#### Recorded data
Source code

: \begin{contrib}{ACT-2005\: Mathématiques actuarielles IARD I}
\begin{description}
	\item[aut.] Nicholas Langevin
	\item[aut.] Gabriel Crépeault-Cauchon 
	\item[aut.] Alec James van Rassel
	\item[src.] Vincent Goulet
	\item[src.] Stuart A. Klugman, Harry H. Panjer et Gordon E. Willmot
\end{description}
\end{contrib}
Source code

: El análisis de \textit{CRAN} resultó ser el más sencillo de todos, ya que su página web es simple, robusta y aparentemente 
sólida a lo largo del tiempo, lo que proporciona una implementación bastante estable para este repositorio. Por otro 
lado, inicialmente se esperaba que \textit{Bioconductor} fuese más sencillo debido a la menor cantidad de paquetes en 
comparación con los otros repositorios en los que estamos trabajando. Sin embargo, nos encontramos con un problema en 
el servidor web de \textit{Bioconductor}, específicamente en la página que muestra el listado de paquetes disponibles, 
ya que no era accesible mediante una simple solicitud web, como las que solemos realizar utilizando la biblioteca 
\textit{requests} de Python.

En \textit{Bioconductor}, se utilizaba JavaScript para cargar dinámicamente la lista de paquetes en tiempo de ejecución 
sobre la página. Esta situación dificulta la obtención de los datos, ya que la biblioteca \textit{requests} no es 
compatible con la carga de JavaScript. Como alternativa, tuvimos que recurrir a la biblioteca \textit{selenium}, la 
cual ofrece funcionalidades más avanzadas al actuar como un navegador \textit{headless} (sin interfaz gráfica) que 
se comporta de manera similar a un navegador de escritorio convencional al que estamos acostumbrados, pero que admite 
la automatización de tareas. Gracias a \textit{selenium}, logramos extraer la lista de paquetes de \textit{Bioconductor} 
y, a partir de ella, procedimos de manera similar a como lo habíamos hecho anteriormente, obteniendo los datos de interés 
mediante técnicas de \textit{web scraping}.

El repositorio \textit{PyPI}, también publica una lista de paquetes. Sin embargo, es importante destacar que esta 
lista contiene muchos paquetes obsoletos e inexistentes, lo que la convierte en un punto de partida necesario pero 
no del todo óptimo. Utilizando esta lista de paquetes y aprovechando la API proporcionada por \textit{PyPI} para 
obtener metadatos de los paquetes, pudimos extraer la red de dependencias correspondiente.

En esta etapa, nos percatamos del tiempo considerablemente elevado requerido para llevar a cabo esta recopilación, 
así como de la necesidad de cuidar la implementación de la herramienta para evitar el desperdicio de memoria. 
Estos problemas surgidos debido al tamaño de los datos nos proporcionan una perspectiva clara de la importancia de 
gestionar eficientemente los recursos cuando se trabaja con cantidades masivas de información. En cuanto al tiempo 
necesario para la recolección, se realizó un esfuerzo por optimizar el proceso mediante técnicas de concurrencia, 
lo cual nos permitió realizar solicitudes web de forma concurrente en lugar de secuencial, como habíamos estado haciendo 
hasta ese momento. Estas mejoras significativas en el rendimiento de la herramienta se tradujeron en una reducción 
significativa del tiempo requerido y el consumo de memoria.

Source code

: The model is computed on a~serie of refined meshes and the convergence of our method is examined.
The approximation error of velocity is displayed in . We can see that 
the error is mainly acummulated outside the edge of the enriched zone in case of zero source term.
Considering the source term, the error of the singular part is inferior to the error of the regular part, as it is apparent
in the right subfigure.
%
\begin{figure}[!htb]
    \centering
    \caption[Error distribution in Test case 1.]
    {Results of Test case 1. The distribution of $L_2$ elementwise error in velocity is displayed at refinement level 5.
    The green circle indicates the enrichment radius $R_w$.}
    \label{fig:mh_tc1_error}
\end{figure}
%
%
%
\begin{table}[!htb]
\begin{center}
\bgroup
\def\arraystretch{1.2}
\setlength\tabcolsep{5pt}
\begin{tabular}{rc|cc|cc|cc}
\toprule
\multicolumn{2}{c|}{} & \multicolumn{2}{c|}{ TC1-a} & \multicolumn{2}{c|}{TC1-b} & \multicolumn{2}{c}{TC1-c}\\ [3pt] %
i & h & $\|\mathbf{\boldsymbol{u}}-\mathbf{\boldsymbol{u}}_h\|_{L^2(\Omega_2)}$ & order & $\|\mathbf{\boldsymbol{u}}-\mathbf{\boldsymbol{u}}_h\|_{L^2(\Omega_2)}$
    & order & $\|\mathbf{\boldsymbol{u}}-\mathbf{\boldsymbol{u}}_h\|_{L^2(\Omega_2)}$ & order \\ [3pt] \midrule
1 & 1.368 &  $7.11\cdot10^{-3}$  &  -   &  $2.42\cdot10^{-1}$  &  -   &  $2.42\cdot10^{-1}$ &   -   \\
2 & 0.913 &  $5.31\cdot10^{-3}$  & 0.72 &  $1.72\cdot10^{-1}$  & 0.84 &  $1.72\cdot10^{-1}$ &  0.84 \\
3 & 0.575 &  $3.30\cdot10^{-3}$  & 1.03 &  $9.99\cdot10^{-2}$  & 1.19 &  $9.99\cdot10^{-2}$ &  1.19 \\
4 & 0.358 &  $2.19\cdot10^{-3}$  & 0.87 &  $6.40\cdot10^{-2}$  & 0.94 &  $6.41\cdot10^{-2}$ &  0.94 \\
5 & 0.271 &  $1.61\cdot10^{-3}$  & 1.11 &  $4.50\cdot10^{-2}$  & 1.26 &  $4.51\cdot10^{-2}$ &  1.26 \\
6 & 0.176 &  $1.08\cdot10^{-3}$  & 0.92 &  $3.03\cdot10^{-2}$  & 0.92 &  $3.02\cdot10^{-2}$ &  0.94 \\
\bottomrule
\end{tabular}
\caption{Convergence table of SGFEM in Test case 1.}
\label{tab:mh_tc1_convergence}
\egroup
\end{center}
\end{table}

#### WORK TASK
Every line above that contains the word "pero" should be reported.

#### RESPONSE
se comporta de manera similar a un navegador de escritorio convencional al que estamos acostumbrados, pero que admite 
lista contiene muchos paquetes obsoletos e inexistentes, lo que la convierte en un punto de partida necesario pero 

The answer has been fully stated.